Work individually or in groups to complete the worksheet. When you get to a section that requires you to select a resource to explore – pick one resource (please don’t always choose the first one!). When asked to ‘discuss as a group’, consider your response and continue completing the worksheet..

We’re going to work with computer coding today and here’s an important note as you follow the exercises. Computer code is shown on numbered lines and are enclosed in boxes. The numbered lines are simply to help as a reference during instruction and should not be copied into your program. For example a line that reads 56. p { visibility:hidden; } should simply be typed in as p { visibility:hidden; }

Suggested Readings

  1. Mitchell, E. (2015). Chapter 1 in Metadata Standards and Web Services in Libraries, Archives, and Museums. Libraries Unlimited. Santa Barbara, CA.
  2. Listen: With modern makeovers, Americas libraries are branching out.
  3. Listen: Computers Are The Future, But Does Everyone Need To Code?. NPR News Story 1/25, 2014.
  4. Listen: Do we really need Libraries (2015 – NPR story):
  5. Kernighan, B. (2011). D is for Digital. Chapter 6: Software systems, Chapter 2: Bitys, Bytes and Representation of Information
  6. Read - “User-centered models of information retrieval.” Introduction to modern information retrieval. Pp 249-261. –
  7. Explore: DCC Curation Lifecycle Model. (2012).
  8. Explore: Records and Information Life Cycle Management.

Optional readings

  1. M. K. Buckland. (1997). What is a document?48, 804-809.

Discussion of readings

Information needs/seeking, retrieval and use

On the surface it may appear easy to design and implement information systems. All it takes is creating information resources and making them available to a user. Behind the scenes however there are complex information systems that store the documents, store representations of documents to facilitate retrieval and use and create indexes that help match a user's information query. These information systems run on computers that are designed to serve thousands of users at a time. These two elements combined, the software and hardware could be considered to be an "information system."
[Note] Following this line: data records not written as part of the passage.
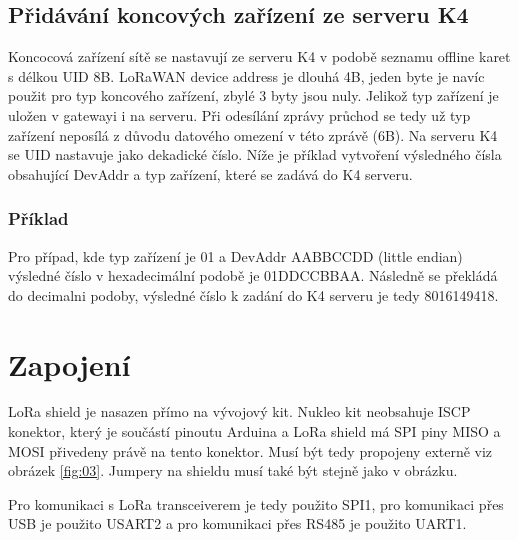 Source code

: \subsection{Přidávání koncových zařízení ze serveru K4}
Koncocová zařízení sítě se nastavují ze serveru K4 v podobě seznamu offline karet s délkou UID 8B.
LoRaWAN device address je dlouhá 4B, jeden byte je navíc použit pro typ koncového zařízení, zbylé 3 byty jsou nuly.
Jelikož typ zařízení je uložen v gatewayi i na serveru. Při odesílání zprávy průchod se tedy už typ zařízení neposílá z důvodu datového omezení v této zprávě (6B).
Na serveru K4 se UID nastavuje jako dekadické číslo.
Níže je příklad vytvoření výsledného čísla obsahující DevAddr a typ zařízení, které se zadává do K4 serveru.

\subsubsection{Příklad}
Pro případ, kde typ zařízení je 01 a DevAddr AABBCCDD (little endian) výsledné číslo v hexadecimální podobě je 01DDCCBBAA. Následně se překládá do decimalni podoby, výsledné číslo k zadání do K4 serveru je tedy 8016149418.


\newpage
\section{Zapojení}
LoRa shield \cite{draginoWiki} je nasazen přímo na vývojový kit. 
Nukleo kit neobsahuje ISCP konektor, který je součástí pinoutu Arduina a LoRa shield má SPI piny MISO a MOSI přivedeny právě na tento konektor. Musí být tedy propojeny externě viz obrázek \ref{fig:03}.
Jumpery na shieldu musí také být stejně jako v obrázku.



Pro komunikaci s LoRa transceiverem je tedy použito SPI1, pro komunikaci přes USB je použito USART2 a pro komunikaci přes RS485 je použito UART1.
These systems have to be designed with users in mind and need to take into consideration the client platform (e.g. a laptop, smartphone, tablet), knowledge level (e.g. information literacy) and information need (e.g. find a book) of the user. Two of these items, the user knowledge level or cognitive state and information need inform the information seeking behavior of the user. The final piece, the client technology influences the interaction between the human and computer (e.g. Human Computer Interaction or HCI).

Let's group each of these items in to a simple visual model:

In the above model we have a hardware environment on top of which a set of software is deployed. The entire information system is developed to implement the abstract model that matches a user's information need with available documents through the interaction between the user's query and an information system. The core abstract model is pulled from an information retrieval model that we will be reading more about later in the semester.

The interaction between each of these elements can be visualized differently. For example, in our reading you will find Saracevic's Information Stratification model. The model expands on our simple model by introducing situational factors and by breaking down the component parts of an information seeking activity (e.g. - query characteristics, interface elements, system engineering).

At the moment you might find some of the acronyms and systems mentioned in these models confusing. Don't get too caught up in understanding each system in depth yet. In this class we will focus on three of these elements: computing infrastructure, information seeking behavior and digital document structure. Let'sstart by exploring the technology building blocks of an information system.

Explore computing infrastructure

Before we move on to understanding documents and document representations and the roles they play in our information system, let's briefly consider the physical building blocks of computers and software stack that makes up an information system.

In class 1 we learned about the building blocks of computers including hard drives, RAM, motherboards, CPUs and peripherals. It turns out that, for the most part, the only difference between the servers that Google uses and the laptop on your desktop is the form factor of the machine (e.g. it fits neatly in a rack mount), the amount of RAM and power of the CPU and the number of machines combined to make up a server farm. There are other differences including the robustness of the power supply and the number of redundant parts (e.g. extra hard drives, power supplies and RAM for failure tolerance). In general however, information systems often get their robustness by using lots of smaller computers rather than using one really big computer. This is also known as "commodity computing" and is sometimes referred to as "computing as a utility."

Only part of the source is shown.